- WHAT THE TASK ASKS -
Go line by line through the entries below and copy those containing the string "Sigma".

- EXERCISE INPUT -
- - - - - - -

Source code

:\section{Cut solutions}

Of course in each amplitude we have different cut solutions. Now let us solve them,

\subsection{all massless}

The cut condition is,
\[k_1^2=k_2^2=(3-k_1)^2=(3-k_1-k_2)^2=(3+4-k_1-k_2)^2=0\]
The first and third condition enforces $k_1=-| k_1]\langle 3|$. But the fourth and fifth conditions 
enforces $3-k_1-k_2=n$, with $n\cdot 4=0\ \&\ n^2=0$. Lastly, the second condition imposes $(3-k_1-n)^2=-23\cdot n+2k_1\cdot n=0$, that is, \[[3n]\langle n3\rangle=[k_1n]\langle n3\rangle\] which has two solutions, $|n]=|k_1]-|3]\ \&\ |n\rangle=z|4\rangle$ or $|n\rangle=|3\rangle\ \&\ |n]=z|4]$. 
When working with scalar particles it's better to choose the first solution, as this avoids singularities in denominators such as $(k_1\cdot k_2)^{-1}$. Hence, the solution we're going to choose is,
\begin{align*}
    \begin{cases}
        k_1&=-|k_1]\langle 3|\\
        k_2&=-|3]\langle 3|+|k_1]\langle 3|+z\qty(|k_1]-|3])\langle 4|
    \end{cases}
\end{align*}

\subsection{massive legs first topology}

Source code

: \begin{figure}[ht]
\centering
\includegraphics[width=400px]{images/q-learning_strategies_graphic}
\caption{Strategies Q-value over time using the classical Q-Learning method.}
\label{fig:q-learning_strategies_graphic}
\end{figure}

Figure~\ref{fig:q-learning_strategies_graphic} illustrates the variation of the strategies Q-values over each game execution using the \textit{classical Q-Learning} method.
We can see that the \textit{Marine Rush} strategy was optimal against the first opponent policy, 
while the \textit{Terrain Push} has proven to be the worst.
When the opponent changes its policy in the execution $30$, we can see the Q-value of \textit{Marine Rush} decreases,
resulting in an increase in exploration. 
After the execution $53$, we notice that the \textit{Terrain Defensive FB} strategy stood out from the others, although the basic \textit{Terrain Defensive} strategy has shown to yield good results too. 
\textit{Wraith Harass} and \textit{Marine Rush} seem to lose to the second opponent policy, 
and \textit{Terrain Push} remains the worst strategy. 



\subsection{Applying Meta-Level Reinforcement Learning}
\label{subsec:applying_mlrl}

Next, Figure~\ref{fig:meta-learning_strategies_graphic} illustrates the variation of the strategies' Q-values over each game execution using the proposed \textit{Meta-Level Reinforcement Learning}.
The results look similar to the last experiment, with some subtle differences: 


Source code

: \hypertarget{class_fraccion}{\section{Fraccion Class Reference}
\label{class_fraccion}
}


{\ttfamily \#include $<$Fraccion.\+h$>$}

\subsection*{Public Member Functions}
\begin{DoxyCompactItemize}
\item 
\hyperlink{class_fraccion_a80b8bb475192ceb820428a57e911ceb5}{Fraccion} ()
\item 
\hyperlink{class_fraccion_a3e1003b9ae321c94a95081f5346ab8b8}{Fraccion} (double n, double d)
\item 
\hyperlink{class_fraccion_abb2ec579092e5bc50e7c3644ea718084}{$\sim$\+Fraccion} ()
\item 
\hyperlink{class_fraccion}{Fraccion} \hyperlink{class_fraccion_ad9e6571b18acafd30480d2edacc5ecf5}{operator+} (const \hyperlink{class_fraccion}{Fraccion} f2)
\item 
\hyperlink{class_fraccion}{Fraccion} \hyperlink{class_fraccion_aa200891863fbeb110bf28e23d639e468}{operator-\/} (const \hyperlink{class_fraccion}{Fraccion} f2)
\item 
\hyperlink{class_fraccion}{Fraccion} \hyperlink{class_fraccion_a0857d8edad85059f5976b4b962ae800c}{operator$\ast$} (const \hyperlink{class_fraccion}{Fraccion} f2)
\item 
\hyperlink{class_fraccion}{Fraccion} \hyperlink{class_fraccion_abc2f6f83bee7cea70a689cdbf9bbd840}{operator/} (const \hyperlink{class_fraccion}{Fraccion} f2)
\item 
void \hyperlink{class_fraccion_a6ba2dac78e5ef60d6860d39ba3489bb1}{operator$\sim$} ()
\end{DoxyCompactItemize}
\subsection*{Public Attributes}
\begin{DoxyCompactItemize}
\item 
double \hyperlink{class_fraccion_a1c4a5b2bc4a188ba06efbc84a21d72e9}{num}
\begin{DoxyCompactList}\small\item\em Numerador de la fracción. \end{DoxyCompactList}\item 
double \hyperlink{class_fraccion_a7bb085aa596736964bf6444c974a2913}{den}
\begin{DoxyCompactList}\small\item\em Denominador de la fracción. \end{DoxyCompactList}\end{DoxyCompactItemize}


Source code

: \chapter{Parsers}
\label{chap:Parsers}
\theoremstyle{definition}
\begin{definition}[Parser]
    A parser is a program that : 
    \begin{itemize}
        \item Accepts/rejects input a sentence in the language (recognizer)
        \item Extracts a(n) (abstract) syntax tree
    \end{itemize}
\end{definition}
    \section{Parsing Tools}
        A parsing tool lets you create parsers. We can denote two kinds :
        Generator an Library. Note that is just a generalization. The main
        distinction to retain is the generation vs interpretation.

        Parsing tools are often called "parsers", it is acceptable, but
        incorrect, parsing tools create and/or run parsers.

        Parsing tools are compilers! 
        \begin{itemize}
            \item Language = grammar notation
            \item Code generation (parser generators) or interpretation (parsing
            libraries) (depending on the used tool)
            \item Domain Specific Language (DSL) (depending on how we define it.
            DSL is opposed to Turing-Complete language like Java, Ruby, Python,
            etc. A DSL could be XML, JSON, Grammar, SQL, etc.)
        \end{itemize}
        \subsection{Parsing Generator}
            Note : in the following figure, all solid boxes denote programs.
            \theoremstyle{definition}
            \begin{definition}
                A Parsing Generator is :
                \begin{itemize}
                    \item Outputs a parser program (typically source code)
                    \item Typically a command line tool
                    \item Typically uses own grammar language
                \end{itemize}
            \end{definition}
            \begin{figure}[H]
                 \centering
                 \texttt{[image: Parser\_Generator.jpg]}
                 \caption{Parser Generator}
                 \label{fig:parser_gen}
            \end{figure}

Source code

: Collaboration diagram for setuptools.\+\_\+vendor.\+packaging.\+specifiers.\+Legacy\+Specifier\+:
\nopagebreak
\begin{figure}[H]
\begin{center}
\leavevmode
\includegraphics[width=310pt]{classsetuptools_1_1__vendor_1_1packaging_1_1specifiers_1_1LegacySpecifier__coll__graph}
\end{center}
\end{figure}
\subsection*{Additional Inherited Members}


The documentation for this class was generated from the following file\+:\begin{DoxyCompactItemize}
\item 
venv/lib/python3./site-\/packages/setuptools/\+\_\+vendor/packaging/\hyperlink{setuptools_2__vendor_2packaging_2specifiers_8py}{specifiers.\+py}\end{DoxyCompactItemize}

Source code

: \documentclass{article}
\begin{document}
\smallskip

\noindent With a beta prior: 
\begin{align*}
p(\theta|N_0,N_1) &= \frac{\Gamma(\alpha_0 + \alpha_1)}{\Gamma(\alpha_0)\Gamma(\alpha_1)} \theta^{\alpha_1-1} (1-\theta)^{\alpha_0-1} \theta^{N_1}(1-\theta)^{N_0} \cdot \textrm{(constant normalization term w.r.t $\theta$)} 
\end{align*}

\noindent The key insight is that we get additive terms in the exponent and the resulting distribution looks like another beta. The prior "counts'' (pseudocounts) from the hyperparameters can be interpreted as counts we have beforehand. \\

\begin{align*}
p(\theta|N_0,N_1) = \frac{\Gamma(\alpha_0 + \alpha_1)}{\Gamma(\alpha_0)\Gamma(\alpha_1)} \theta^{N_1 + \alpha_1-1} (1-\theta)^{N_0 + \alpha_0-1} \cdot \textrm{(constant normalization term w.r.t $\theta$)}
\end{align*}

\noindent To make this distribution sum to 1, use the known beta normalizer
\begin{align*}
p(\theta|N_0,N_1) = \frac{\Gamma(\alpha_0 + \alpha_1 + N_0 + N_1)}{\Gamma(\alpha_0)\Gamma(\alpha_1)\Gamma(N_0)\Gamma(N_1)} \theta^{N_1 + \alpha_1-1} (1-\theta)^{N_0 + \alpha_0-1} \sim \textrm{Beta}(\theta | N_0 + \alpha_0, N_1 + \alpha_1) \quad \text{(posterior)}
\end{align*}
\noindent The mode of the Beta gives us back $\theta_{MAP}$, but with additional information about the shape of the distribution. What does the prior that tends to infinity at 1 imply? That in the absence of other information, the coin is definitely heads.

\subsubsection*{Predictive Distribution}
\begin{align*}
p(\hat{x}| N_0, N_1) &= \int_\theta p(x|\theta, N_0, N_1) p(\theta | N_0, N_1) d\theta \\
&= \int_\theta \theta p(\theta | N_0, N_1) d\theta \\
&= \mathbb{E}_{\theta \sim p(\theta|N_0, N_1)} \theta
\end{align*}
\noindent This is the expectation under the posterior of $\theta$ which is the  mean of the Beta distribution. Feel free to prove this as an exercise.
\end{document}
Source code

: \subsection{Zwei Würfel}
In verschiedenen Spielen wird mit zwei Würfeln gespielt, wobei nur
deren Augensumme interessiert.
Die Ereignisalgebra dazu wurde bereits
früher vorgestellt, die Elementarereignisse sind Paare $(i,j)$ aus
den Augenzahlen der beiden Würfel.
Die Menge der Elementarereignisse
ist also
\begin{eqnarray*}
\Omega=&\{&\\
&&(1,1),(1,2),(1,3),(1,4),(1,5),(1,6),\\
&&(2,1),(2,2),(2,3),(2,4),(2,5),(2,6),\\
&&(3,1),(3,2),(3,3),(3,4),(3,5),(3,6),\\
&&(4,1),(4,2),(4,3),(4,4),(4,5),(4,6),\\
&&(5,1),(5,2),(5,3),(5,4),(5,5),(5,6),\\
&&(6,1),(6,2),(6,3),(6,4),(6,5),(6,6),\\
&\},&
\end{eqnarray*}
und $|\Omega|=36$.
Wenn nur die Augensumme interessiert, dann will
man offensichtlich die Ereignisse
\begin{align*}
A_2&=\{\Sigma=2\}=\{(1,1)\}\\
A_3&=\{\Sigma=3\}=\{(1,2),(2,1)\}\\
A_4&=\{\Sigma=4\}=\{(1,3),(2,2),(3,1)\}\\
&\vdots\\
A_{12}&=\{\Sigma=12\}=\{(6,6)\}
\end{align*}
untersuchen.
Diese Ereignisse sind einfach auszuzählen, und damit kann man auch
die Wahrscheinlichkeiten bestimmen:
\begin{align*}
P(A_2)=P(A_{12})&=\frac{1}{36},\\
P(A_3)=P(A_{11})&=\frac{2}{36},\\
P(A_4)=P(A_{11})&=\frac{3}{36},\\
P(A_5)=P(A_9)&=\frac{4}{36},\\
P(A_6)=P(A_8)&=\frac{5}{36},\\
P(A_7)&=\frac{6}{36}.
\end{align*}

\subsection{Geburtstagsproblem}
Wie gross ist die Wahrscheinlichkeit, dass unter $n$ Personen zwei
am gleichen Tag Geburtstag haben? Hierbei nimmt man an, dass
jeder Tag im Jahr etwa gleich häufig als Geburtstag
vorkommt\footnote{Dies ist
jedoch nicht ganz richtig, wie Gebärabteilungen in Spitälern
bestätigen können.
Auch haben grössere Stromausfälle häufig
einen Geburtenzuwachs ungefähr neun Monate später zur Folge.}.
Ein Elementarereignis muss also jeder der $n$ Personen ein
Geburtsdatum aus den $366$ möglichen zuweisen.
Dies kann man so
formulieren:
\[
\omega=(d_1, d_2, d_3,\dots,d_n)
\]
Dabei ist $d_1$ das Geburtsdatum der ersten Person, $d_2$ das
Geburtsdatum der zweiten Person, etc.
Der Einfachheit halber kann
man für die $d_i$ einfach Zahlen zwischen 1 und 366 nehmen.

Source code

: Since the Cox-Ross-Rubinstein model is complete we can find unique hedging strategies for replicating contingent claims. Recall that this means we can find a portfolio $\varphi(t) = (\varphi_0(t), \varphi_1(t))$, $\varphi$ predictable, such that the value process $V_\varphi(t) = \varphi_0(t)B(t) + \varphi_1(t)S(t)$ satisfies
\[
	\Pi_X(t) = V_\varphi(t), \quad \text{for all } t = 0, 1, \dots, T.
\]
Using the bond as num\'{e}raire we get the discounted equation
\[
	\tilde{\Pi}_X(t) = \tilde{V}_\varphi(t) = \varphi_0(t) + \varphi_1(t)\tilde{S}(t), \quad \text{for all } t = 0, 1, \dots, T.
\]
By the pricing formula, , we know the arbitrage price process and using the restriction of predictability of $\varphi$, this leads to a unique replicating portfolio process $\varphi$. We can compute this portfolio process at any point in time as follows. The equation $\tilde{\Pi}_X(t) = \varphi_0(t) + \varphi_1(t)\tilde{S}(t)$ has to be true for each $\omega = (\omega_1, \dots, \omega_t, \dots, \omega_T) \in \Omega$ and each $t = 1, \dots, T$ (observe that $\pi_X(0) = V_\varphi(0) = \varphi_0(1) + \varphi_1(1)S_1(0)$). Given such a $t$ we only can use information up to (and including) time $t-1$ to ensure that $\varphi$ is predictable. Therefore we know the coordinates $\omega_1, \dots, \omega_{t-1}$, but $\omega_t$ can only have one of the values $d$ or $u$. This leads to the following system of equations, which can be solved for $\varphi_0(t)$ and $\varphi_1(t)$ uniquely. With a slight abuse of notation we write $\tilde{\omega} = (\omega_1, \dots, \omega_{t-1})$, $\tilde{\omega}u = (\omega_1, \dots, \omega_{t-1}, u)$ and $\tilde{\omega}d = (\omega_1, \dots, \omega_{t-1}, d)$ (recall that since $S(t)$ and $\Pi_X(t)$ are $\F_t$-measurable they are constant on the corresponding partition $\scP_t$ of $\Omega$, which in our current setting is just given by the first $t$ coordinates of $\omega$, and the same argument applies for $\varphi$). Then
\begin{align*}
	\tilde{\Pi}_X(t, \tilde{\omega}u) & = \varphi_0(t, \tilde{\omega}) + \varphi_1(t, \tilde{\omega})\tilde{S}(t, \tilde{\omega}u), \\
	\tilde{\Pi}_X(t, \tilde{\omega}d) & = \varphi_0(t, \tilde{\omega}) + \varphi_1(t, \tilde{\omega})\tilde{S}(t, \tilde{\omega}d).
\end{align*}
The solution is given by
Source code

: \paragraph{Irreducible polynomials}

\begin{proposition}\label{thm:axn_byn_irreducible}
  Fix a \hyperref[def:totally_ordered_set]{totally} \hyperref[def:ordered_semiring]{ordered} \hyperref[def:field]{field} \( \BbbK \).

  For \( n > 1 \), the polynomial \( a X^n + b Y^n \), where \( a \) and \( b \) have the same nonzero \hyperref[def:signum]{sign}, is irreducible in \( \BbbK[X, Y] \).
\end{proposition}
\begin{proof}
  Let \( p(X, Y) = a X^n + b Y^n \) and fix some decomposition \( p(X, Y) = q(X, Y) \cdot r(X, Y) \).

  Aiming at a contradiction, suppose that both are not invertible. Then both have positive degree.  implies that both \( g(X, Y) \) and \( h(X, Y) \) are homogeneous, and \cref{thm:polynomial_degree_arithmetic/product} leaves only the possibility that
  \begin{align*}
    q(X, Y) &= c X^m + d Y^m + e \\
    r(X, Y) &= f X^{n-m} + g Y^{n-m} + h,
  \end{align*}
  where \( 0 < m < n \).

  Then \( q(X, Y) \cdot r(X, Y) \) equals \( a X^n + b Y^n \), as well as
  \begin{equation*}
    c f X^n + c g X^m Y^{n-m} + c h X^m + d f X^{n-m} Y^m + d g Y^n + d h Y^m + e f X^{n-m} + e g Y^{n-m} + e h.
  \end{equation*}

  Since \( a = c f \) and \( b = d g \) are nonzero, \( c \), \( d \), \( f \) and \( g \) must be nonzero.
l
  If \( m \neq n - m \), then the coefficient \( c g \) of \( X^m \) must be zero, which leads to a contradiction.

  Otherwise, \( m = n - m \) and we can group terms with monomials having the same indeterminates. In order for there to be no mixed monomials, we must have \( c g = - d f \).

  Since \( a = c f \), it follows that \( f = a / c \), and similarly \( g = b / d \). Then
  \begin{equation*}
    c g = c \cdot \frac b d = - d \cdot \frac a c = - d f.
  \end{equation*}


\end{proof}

- - - - - - -

- YOUR SOLUTION -
A_2&=\{\Sigma=2\}=\{(1,1)\}\\
A_3&=\{\Sigma=3\}=\{(1,2),(2,1)\}\\
A_4&=\{\Sigma=4\}=\{(1,3),(2,2),(3,1)\}\\
A_{12}&=\{\Sigma=12\}=\{(6,6)\}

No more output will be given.